Recorded data

————————

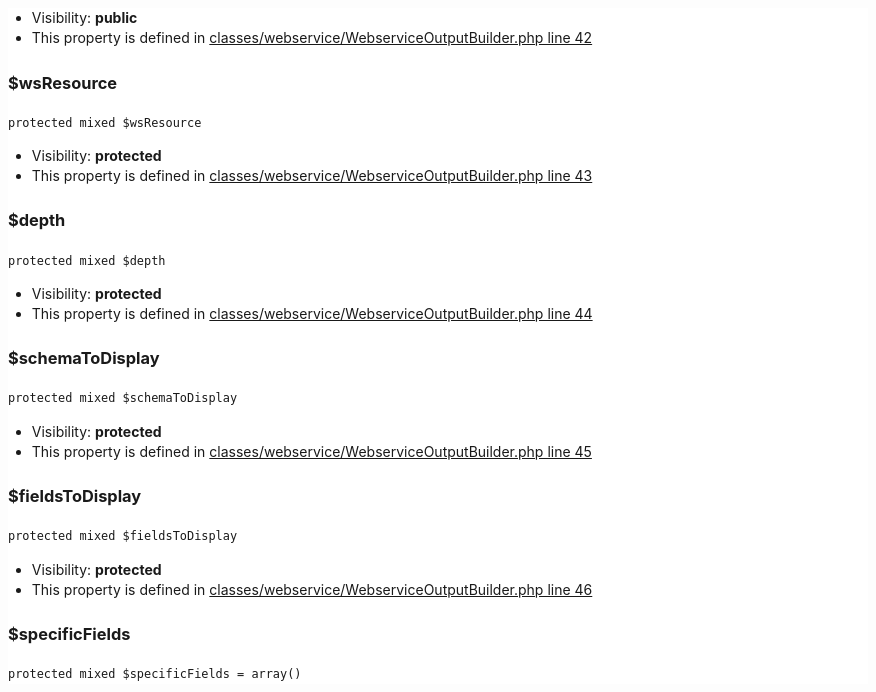 

* Visibility: **public**
* This property is defined in [classes/webservice/WebserviceOutputBuilder.php line 42](https://github.com/PrestaShop/PrestaShop/blob/1.6.1.1/classes/webservice/WebserviceOutputBuilder.php#L42)


### <a name="property-$wsResource"></a>$wsResource

    protected mixed $wsResource





* Visibility: **protected**
* This property is defined in [classes/webservice/WebserviceOutputBuilder.php line 43](https://github.com/PrestaShop/PrestaShop/blob/1.6.1.1/classes/webservice/WebserviceOutputBuilder.php#L43)


### <a name="property-$depth"></a>$depth

    protected mixed $depth





* Visibility: **protected**
* This property is defined in [classes/webservice/WebserviceOutputBuilder.php line 44](https://github.com/PrestaShop/PrestaShop/blob/1.6.1.1/classes/webservice/WebserviceOutputBuilder.php#L44)


### <a name="property-$schemaToDisplay"></a>$schemaToDisplay

    protected mixed $schemaToDisplay





* Visibility: **protected**
* This property is defined in [classes/webservice/WebserviceOutputBuilder.php line 45](https://github.com/PrestaShop/PrestaShop/blob/1.6.1.1/classes/webservice/WebserviceOutputBuilder.php#L45)


### <a name="property-$fieldsToDisplay"></a>$fieldsToDisplay

    protected mixed $fieldsToDisplay





* Visibility: **protected**
* This property is defined in [classes/webservice/WebserviceOutputBuilder.php line 46](https://github.com/PrestaShop/PrestaShop/blob/1.6.1.1/classes/webservice/WebserviceOutputBuilder.php#L46)


### <a name="property-$specificFields"></a>$specificFields

    protected mixed $specificFields = array()
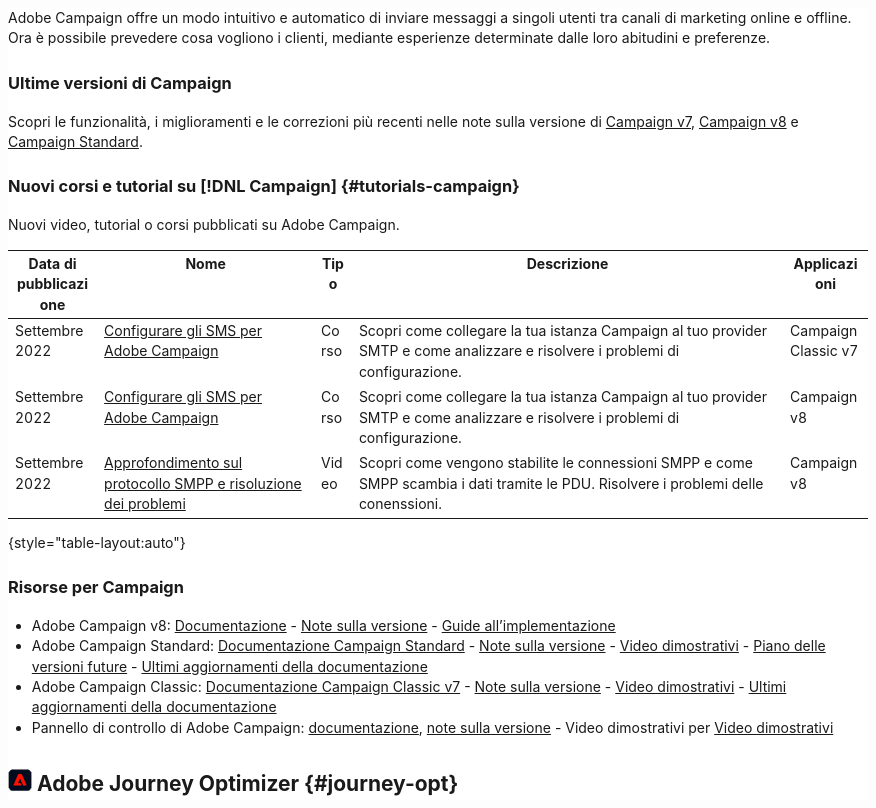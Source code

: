 Adobe Campaign offre un modo intuitivo e automatico di inviare messaggi a singoli utenti tra canali di marketing online e offline. Ora è possibile prevedere cosa vogliono i clienti, mediante esperienze determinate dalle loro abitudini e preferenze.

### Ultime versioni di Campaign

Scopri le funzionalità, i miglioramenti e le correzioni più recenti nelle note sulla versione di [Campaign v7](https://experienceleague.adobe.com/docs/campaign-classic/using/release-notes/latest-release.html?lang=it), [Campaign v8](https://experienceleague.adobe.com/docs/campaign/campaign-v8/new/whats-new.html?lang=it) e [Campaign Standard](https://experienceleague.adobe.com/docs/campaign-standard/using/release-notes/release-notes.html?lang=it).

### Nuovi corsi e tutorial su [!DNL Campaign] {#tutorials-campaign}

Nuovi video, tutorial o corsi pubblicati su Adobe Campaign.

| Data di pubblicazione | Nome | Tipo | Descrizione | Applicazioni |
| -----------| ---------- | ---------- | ---------- |---------- |
| Settembre 2022 | [Configurare gli SMS per Adobe Campaign](https://experienceleague.adobe.com/?recommended=Campaign-A-1-2022.classic.setupsms&amp;lang=it) | Corso | Scopri come collegare la tua istanza Campaign al tuo provider SMTP e come analizzare e risolvere i problemi di configurazione. | Campaign Classic v7 |
| Settembre 2022 | [Configurare gli SMS per Adobe Campaign](https://experienceleague.adobe.com/docs/courses/using/campaign-a-1-2022-v8-setupsms.html?lang=it) | Corso | Scopri come collegare la tua istanza Campaign al tuo provider SMTP e come analizzare e risolvere i problemi di configurazione. | Campaign v8 |
| Settembre 2022 | [Approfondimento sul protocollo SMPP e risoluzione dei problemi](https://experienceleague.adobe.com/docs/campaign-learn/set-up-sms-for-adobe-campaign/smpp-deep-dive-and-troubleshooting.html?lang=it) | Video | Scopri come vengono stabilite le connessioni SMPP e come SMPP scambia i dati tramite le PDU. Risolvere i problemi delle conenssioni. | Campaign v8 |

{style=&quot;table-layout:auto&quot;}

### Risorse per Campaign

* Adobe Campaign v8: [Documentazione](https://experienceleague.adobe.com/docs/campaign/campaign-v8/campaign-home.html?lang=it) - [Note sulla versione](https://experienceleague.adobe.com/docs/campaign/campaign-v8/new/whats-new.html?lang=it) - [Guide all’implementazione](https://experienceleague.adobe.com/docs/campaign/campaign-v8/implement/implement.html?lang=it)
* Adobe Campaign Standard: [Documentazione Campaign Standard](https://experienceleague.adobe.com/docs/campaign-standard/using/campaign-standard-home.html?lang=it) - [Note sulla versione](https://experienceleague.adobe.com/docs/campaign-standard/using/release-notes/release-notes.html?lang=it) - [Video dimostrativi](https://experienceleague.adobe.com/docs/campaign-standard-learn/tutorials/overview.html?lang=it) - [Piano delle versioni future](https://experienceleague.adobe.com/docs/campaign-standard/using/release-notes/release-planning.html?lang=it) - [Ultimi aggiornamenti della documentazione](https://experienceleague.adobe.com/docs/campaign-standard/using/documentation-updates.html?lang=it)
* Adobe Campaign Classic: [Documentazione Campaign Classic v7](https://experienceleague.adobe.com/docs/campaign-classic/using/campaign-classic-home.html?lang=it) - [Note sulla versione](https://experienceleague.adobe.com/docs/campaign-classic/using/release-notes/latest-release.html?lang=it) - [Video dimostrativi](https://experienceleague.adobe.com/docs/campaign-classic-learn/tutorials/overview.html?lang=it) - [Ultimi aggiornamenti della documentazione](https://experienceleague.adobe.com/docs/campaign-classic/using/documentation-updates.html?lang=it)
* Pannello di controllo di Adobe Campaign: [documentazione](https://experienceleague.adobe.com/docs/control-panel/using/control-panel-home.html?lang=it), [note sulla versione](https://experienceleague.adobe.com/docs/control-panel/using/release-notes/release-notes.html?lang=it)  - Video dimostrativi per [Video dimostrativi](https://experienceleague.adobe.com/docs/control-panel-learn/tutorials/control-panel-overview.html?lang=it)

## ![Icona](/assets/experience_platform_appicon_24.png) Adobe Journey Optimizer {#journey-opt}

————————

(Instructions for the task): Repeat each of the records exactly as written, except for the pictures, which are to be left out.

(Output of the task):
* Visibility: **public**
* This property is defined in [classes/webservice/WebserviceOutputBuilder.php line 42](https://github.com/PrestaShop/PrestaShop/blob/1.6.1.1/classes/webservice/WebserviceOutputBuilder.php#L42)


### <a name="property-$wsResource"></a>$wsResource

    protected mixed $wsResource





* Visibility: **protected**
* This property is defined in [classes/webservice/WebserviceOutputBuilder.php line 43](https://github.com/PrestaShop/PrestaShop/blob/1.6.1.1/classes/webservice/WebserviceOutputBuilder.php#L43)


### <a name="property-$depth"></a>$depth

    protected mixed $depth





* Visibility: **protected**
* This property is defined in [classes/webservice/WebserviceOutputBuilder.php line 44](https://github.com/PrestaShop/PrestaShop/blob/1.6.1.1/classes/webservice/WebserviceOutputBuilder.php#L44)


### <a name="property-$schemaToDisplay"></a>$schemaToDisplay

    protected mixed $schemaToDisplay





* Visibility: **protected**
* This property is defined in [classes/webservice/WebserviceOutputBuilder.php line 45](https://github.com/PrestaShop/PrestaShop/blob/1.6.1.1/classes/webservice/WebserviceOutputBuilder.php#L45)


### <a name="property-$fieldsToDisplay"></a>$fieldsToDisplay

    protected mixed $fieldsToDisplay





* Visibility: **protected**
* This property is defined in [classes/webservice/WebserviceOutputBuilder.php line 46](https://github.com/PrestaShop/PrestaShop/blob/1.6.1.1/classes/webservice/WebserviceOutputBuilder.php#L46)


### <a name="property-$specificFields"></a>$specificFields

    protected mixed $specificFields = array()
Source code

: Adobe Campaign offre un modo intuitivo e automatico di inviare messaggi a singoli utenti tra canali di marketing online e offline. Ora è possibile prevedere cosa vogliono i clienti, mediante esperienze determinate dalle loro abitudini e preferenze.

### Ultime versioni di Campaign

Scopri le funzionalità, i miglioramenti e le correzioni più recenti nelle note sulla versione di [Campaign v7](https://experienceleague.adobe.com/docs/campaign-classic/using/release-notes/latest-release.html?lang=it), [Campaign v8](https://experienceleague.adobe.com/docs/campaign/campaign-v8/new/whats-new.html?lang=it) e [Campaign Standard](https://experienceleague.adobe.com/docs/campaign-standard/using/release-notes/release-notes.html?lang=it).

### Nuovi corsi e tutorial su [!DNL Campaign] {#tutorials-campaign}

Nuovi video, tutorial o corsi pubblicati su Adobe Campaign.

| Data di pubblicazione | Nome | Tipo | Descrizione | Applicazioni |
| -----------| ---------- | ---------- | ---------- |---------- |
| Settembre 2022 | [Configurare gli SMS per Adobe Campaign](https://experienceleague.adobe.com/?recommended=Campaign-A-1-2022.classic.setupsms&amp;lang=it) | Corso | Scopri come collegare la tua istanza Campaign al tuo provider SMTP e come analizzare e risolvere i problemi di configurazione. | Campaign Classic v7 |
| Settembre 2022 | [Configurare gli SMS per Adobe Campaign](https://experienceleague.adobe.com/docs/courses/using/campaign-a-1-2022-v8-setupsms.html?lang=it) | Corso | Scopri come collegare la tua istanza Campaign al tuo provider SMTP e come analizzare e risolvere i problemi di configurazione. | Campaign v8 |
| Settembre 2022 | [Approfondimento sul protocollo SMPP e risoluzione dei problemi](https://experienceleague.adobe.com/docs/campaign-learn/set-up-sms-for-adobe-campaign/smpp-deep-dive-and-troubleshooting.html?lang=it) | Video | Scopri come vengono stabilite le connessioni SMPP e come SMPP scambia i dati tramite le PDU. Risolvere i problemi delle conenssioni. | Campaign v8 |

{style=&quot;table-layout:auto&quot;}

### Risorse per Campaign

* Adobe Campaign v8: [Documentazione](https://experienceleague.adobe.com/docs/campaign/campaign-v8/campaign-home.html?lang=it) - [Note sulla versione](https://experienceleague.adobe.com/docs/campaign/campaign-v8/new/whats-new.html?lang=it) - [Guide all’implementazione](https://experienceleague.adobe.com/docs/campaign/campaign-v8/implement/implement.html?lang=it)
* Adobe Campaign Standard: [Documentazione Campaign Standard](https://experienceleague.adobe.com/docs/campaign-standard/using/campaign-standard-home.html?lang=it) - [Note sulla versione](https://experienceleague.adobe.com/docs/campaign-standard/using/release-notes/release-notes.html?lang=it) - [Video dimostrativi](https://experienceleague.adobe.com/docs/campaign-standard-learn/tutorials/overview.html?lang=it) - [Piano delle versioni future](https://experienceleague.adobe.com/docs/campaign-standard/using/release-notes/release-planning.html?lang=it) - [Ultimi aggiornamenti della documentazione](https://experienceleague.adobe.com/docs/campaign-standard/using/documentation-updates.html?lang=it)
* Adobe Campaign Classic: [Documentazione Campaign Classic v7](https://experienceleague.adobe.com/docs/campaign-classic/using/campaign-classic-home.html?lang=it) - [Note sulla versione](https://experienceleague.adobe.com/docs/campaign-classic/using/release-notes/latest-release.html?lang=it) - [Video dimostrativi](https://experienceleague.adobe.com/docs/campaign-classic-learn/tutorials/overview.html?lang=it) - [Ultimi aggiornamenti della documentazione](https://experienceleague.adobe.com/docs/campaign-classic/using/documentation-updates.html?lang=it)
* Pannello di controllo di Adobe Campaign: [documentazione](https://experienceleague.adobe.com/docs/control-panel/using/control-panel-home.html?lang=it), [note sulla versione](https://experienceleague.adobe.com/docs/control-panel/using/release-notes/release-notes.html?lang=it)  - Video dimostrativi per [Video dimostrativi](https://experienceleague.adobe.com/docs/control-panel-learn/tutorials/control-panel-overview.html?lang=it)

## ![Icona](/assets/experience_platform_appicon_24.png) Adobe Journey Optimizer {#journey-opt}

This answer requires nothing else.